Dommik looked at her like he knew something. Something she didn’t. “You don’t even know.” He dropped down on his knees and lifted her shirt, his lips kissed her right below her belly button. She grabbed his hair for balance as his breath tickled her into a shuddering frenzy. He stood up with a twisted smile that she couldn’t help smile back at. “I’ll be back soon. It’s a failed mission if it dies. We only get one.”
He stepped away from her and entered the hull, she followed as he checked the edge of one of his knives. One gun strapped to his hip. Kat looked at the weapons at length and the weapon hewas.She knew at some level that he would never hurt her, that in a way she may be the only person he would never hurt, that’s if she could believe the whispers he flooded into her ear the night before.
Kat shook herself, “Then steal some seeds. Did he say anything about the seeds?”
His steps echoed in her ears and she knew he was withdrawing into his metal shell. The hard exterior of his body solidified and his eyes darkened into the shadows they were. Dommik unraveled his humanity, leaving nothing but the Monster Hunter he was behind.
The hatch opened up, letting in a waft of earthy soil into the ship, pervading the once sanitized space. She gulped it down as if heaven itself was just through that door.
The Trentian ship landed with a plume just outside, killing the fresh smell with exhaust and fire. Kat tried to peer around Dommik but he shielded her sight. “If I’m not back in twenty-four hours, alert Mia and the EPED. Don’t open the hatch for anyone.” He stared at the other ship, his voice no longer human.
“I won’t.”Can I even open the hatch?
The door shut with him on the other side. And silence met her every breath. She looked up at the vents that groaned on above. The smell of everything outside her cage disappeared into the ceiling as if it had never been there to begin with.
One of the Bins approached her. “He left this for you, Katalina Jones.” The android handed her a wristlet.

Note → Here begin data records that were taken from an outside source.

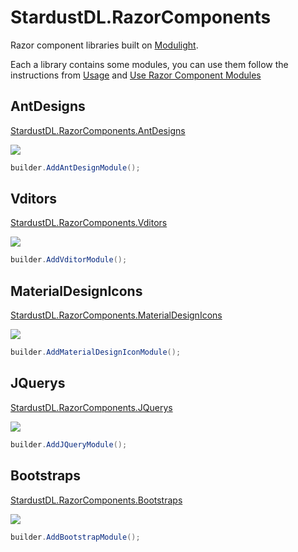 # StardustDL.RazorComponents

Razor component libraries built on [Modulight](https://github.com/StardustDL/modulight).

Each a library contains some modules, you can use them follow the instructions from [Usage](https://github.com/StardustDL/modulight#usage) and [Use Razor Component Modules](https://github.com/StardustDL/modulight#use-razor-component-modules)

## AntDesigns

[StardustDL.RazorComponents.AntDesigns](https://www.nuget.org/packages/StardustDL.RazorComponents.AntDesigns)

![](https://buildstats.info/nuget/StardustDL.RazorComponents.AntDesigns?includePreReleases=true)

```cs
builder.AddAntDesignModule();
```

## Vditors

[StardustDL.RazorComponents.Vditors](https://www.nuget.org/packages/StardustDL.RazorComponents.Vditors)

![](https://buildstats.info/nuget/StardustDL.RazorComponents.Vditors?includePreReleases=true)

```cs
builder.AddVditorModule();
```

## MaterialDesignIcons

[StardustDL.RazorComponents.MaterialDesignIcons](https://www.nuget.org/packages/StardustDL.RazorComponents.MaterialDesignIcons)

![](https://buildstats.info/nuget/StardustDL.RazorComponents.MaterialDesignIcons?includePreReleases=true)

```cs
builder.AddMaterialDesignIconModule();
```

## JQuerys

[StardustDL.RazorComponents.JQuerys](https://www.nuget.org/packages/StardustDL.RazorComponents.JQuerys)

![](https://buildstats.info/nuget/StardustDL.RazorComponents.JQuerys?includePreReleases=true)

```cs
builder.AddJQueryModule();
```

## Bootstraps

[StardustDL.RazorComponents.Bootstraps](https://www.nuget.org/packages/StardustDL.RazorComponents.Bootstraps)

![](https://buildstats.info/nuget/StardustDL.RazorComponents.Bootstraps?includePreReleases=true)

```cs
builder.AddBootstrapModule();
```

“Thank you,” she said, putting it on. It didn’t help the feeling of suffocation.
Kat walked back to the elevator to see if it would open but to her annoyment, it did not. Checking the console room only made her heart race; the computer was gone, smashed and cleaned up by the androids. Before long she found herself pacing back and forth across the menagerie, counting every step and every second that passed.